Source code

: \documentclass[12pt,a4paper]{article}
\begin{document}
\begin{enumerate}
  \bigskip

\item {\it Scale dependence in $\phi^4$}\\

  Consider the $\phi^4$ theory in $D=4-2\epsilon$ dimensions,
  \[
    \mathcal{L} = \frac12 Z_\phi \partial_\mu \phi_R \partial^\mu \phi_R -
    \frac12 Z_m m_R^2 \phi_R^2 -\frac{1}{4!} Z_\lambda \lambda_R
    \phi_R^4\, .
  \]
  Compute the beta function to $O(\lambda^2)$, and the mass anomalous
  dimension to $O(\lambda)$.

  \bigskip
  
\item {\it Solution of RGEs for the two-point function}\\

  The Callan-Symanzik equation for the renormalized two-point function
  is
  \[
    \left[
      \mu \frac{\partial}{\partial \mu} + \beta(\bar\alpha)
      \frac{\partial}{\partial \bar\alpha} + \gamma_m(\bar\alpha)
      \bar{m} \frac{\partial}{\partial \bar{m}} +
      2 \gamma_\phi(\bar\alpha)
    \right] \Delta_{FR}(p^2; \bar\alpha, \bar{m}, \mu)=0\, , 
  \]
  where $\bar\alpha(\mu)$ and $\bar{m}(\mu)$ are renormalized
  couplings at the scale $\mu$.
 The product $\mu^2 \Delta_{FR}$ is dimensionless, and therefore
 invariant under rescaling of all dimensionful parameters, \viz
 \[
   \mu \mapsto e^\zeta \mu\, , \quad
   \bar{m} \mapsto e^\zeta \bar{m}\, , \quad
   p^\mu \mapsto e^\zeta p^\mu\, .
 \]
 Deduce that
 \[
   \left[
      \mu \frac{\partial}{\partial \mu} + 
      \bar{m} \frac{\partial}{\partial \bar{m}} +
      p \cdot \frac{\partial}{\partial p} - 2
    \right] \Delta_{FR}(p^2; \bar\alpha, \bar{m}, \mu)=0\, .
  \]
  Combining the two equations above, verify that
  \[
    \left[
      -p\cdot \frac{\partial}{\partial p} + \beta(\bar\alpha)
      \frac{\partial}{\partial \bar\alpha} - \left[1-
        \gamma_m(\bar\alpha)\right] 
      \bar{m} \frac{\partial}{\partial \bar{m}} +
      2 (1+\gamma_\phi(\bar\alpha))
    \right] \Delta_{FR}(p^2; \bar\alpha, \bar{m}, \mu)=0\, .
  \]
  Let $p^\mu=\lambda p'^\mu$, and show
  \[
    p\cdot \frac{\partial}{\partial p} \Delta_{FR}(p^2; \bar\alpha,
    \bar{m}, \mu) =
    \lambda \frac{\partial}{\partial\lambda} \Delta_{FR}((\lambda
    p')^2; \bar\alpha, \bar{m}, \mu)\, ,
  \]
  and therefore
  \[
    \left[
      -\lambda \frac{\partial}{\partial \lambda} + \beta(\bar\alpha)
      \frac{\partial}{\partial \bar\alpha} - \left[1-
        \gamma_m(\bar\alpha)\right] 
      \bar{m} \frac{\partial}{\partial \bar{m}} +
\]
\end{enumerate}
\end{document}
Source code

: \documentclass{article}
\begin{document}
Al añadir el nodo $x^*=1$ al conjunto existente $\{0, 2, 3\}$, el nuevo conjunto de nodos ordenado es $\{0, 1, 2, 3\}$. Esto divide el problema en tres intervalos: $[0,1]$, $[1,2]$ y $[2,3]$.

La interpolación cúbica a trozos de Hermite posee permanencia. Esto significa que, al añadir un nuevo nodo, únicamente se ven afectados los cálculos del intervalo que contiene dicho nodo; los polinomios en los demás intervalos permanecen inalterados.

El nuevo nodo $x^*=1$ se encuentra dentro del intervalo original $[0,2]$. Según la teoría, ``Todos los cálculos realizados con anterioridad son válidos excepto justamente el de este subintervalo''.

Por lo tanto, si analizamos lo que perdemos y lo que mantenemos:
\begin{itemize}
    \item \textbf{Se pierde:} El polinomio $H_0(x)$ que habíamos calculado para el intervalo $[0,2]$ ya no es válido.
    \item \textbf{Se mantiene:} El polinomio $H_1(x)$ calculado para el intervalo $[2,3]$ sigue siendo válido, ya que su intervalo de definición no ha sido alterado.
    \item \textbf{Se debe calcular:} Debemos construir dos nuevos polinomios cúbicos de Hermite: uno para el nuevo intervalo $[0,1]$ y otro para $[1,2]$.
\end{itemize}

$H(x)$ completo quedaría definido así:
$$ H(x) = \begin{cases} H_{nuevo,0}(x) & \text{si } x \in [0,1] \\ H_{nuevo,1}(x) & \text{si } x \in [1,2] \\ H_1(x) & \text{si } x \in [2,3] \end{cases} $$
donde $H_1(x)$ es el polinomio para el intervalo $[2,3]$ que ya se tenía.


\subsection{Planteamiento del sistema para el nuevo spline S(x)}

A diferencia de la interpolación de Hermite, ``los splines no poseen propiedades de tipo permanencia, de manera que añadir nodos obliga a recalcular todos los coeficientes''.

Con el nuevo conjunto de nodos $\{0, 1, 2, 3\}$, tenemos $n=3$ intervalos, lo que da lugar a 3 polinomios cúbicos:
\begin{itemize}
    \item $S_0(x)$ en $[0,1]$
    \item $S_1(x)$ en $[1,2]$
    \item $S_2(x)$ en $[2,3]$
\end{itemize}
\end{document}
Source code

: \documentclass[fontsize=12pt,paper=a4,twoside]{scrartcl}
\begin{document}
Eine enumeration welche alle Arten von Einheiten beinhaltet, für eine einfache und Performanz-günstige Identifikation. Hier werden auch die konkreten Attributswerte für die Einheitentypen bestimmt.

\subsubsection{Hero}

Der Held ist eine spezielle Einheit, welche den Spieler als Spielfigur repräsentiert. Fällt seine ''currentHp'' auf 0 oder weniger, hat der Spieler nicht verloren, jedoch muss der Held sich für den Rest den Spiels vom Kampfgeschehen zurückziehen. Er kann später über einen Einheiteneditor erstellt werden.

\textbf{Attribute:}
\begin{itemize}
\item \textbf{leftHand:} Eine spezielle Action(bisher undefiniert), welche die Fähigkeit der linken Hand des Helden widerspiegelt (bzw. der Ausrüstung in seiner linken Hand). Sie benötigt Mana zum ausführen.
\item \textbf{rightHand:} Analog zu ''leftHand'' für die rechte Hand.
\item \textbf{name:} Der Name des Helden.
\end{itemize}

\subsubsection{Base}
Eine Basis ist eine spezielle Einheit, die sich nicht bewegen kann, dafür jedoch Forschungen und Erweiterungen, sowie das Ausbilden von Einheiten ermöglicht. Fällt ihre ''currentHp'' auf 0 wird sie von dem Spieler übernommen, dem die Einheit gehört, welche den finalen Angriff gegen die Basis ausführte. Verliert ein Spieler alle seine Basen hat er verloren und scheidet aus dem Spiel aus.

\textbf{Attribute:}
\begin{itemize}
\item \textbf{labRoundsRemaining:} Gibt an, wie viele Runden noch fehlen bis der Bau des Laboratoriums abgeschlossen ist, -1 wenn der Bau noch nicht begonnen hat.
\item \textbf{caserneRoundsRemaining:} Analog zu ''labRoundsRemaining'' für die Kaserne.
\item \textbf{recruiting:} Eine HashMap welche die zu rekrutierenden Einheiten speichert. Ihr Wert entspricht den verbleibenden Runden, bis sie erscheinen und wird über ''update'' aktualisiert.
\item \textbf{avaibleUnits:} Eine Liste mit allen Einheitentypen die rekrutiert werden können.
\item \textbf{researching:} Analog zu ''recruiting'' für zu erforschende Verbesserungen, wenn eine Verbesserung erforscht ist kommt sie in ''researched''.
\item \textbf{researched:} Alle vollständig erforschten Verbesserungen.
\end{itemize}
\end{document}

====================

* **Exercise brief**: Copy each line of the entries in which the string "recruiting" is found.

* **Task response**:
\item \textbf{recruiting:} Eine HashMap welche die zu rekrutierenden Einheiten speichert. Ihr Wert entspricht den verbleibenden Runden, bis sie erscheinen und wird über ''update'' aktualisiert.
\item \textbf{researching:} Analog zu ''recruiting'' für zu erforschende Verbesserungen, wenn eine Verbesserung erforscht ist kommt sie in ''researched''.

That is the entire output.